RECORDS PROVIDED
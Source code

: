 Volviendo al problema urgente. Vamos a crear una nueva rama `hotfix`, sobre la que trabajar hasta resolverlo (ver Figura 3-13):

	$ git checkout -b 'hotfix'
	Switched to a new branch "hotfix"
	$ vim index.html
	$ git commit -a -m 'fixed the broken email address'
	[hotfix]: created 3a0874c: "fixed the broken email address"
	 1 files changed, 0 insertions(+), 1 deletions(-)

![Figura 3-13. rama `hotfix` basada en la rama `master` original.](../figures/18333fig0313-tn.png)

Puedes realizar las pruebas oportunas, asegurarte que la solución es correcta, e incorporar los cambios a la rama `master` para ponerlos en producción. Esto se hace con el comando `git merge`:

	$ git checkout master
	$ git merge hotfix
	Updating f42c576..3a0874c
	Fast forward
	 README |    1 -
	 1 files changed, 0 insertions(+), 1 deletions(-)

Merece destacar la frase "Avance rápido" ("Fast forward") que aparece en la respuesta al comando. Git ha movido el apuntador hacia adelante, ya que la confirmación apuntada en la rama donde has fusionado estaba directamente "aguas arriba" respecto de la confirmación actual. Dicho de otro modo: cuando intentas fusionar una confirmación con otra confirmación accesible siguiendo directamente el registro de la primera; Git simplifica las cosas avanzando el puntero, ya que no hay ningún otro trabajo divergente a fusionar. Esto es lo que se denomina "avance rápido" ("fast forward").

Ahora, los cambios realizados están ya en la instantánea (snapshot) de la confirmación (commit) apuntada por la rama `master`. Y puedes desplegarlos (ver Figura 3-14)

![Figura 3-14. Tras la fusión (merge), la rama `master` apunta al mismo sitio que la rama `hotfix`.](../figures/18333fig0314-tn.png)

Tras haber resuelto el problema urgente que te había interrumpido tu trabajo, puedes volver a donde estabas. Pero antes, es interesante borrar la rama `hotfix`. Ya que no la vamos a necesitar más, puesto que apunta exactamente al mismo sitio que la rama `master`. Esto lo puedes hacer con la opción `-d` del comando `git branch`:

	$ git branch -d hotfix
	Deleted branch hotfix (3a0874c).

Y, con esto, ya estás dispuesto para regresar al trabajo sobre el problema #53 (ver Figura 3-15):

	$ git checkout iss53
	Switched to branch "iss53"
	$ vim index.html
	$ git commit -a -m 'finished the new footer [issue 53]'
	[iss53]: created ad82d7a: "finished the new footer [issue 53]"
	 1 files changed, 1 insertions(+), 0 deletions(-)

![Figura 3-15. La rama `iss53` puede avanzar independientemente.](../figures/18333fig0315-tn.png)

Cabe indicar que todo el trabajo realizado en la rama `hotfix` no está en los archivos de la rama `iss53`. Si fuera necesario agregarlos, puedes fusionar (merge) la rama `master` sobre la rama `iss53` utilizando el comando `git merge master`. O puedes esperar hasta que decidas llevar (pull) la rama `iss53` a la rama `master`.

EXERCISE GOAL
Output each record above exactly, omitting nothing.

TASK RESPONSE
Source code

: Volviendo al problema urgente. Vamos a crear una nueva rama `hotfix`, sobre la que trabajar hasta resolverlo (ver Figura 3-13):

	$ git checkout -b 'hotfix'
	Switched to a new branch "hotfix"
	$ vim index.html
	$ git commit -a -m 'fixed the broken email address'
	[hotfix]: created 3a0874c: "fixed the broken email address"
	 1 files changed, 0 insertions(+), 1 deletions(-)

![Figura 3-13. rama `hotfix` basada en la rama `master` original.](../figures/18333fig0313-tn.png)

Puedes realizar las pruebas oportunas, asegurarte que la solución es correcta, e incorporar los cambios a la rama `master` para ponerlos en producción. Esto se hace con el comando `git merge`:

	$ git checkout master
	$ git merge hotfix
	Updating f42c576..3a0874c
	Fast forward
	 README |    1 -
	 1 files changed, 0 insertions(+), 1 deletions(-)

Merece destacar la frase "Avance rápido" ("Fast forward") que aparece en la respuesta al comando. Git ha movido el apuntador hacia adelante, ya que la confirmación apuntada en la rama donde has fusionado estaba directamente "aguas arriba" respecto de la confirmación actual. Dicho de otro modo: cuando intentas fusionar una confirmación con otra confirmación accesible siguiendo directamente el registro de la primera; Git simplifica las cosas avanzando el puntero, ya que no hay ningún otro trabajo divergente a fusionar. Esto es lo que se denomina "avance rápido" ("fast forward").

Ahora, los cambios realizados están ya en la instantánea (snapshot) de la confirmación (commit) apuntada por la rama `master`. Y puedes desplegarlos (ver Figura 3-14)

![Figura 3-14. Tras la fusión (merge), la rama `master` apunta al mismo sitio que la rama `hotfix`.](../figures/18333fig0314-tn.png)

Tras haber resuelto el problema urgente que te había interrumpido tu trabajo, puedes volver a donde estabas. Pero antes, es interesante borrar la rama `hotfix`. Ya que no la vamos a necesitar más, puesto que apunta exactamente al mismo sitio que la rama `master`. Esto lo puedes hacer con la opción `-d` del comando `git branch`:

	$ git branch -d hotfix
	Deleted branch hotfix (3a0874c).

Y, con esto, ya estás dispuesto para regresar al trabajo sobre el problema #53 (ver Figura 3-15):

	$ git checkout iss53
	Switched to branch "iss53"
	$ vim index.html
	$ git commit -a -m 'finished the new footer [issue 53]'
	[iss53]: created ad82d7a: "finished the new footer [issue 53]"
	 1 files changed, 1 insertions(+), 0 deletions(-)

![Figura 3-15. La rama `iss53` puede avanzar independientemente.](../figures/18333fig0315-tn.png)

Cabe indicar que todo el trabajo realizado en la rama `hotfix` no está en los archivos de la rama `iss53`. Si fuera necesario agregarlos, puedes fusionar (merge) la rama `master` sobre la rama `iss53` utilizando el comando `git merge master`. O puedes esperar hasta que decidas llevar (pull) la rama `iss53` a la rama `master`.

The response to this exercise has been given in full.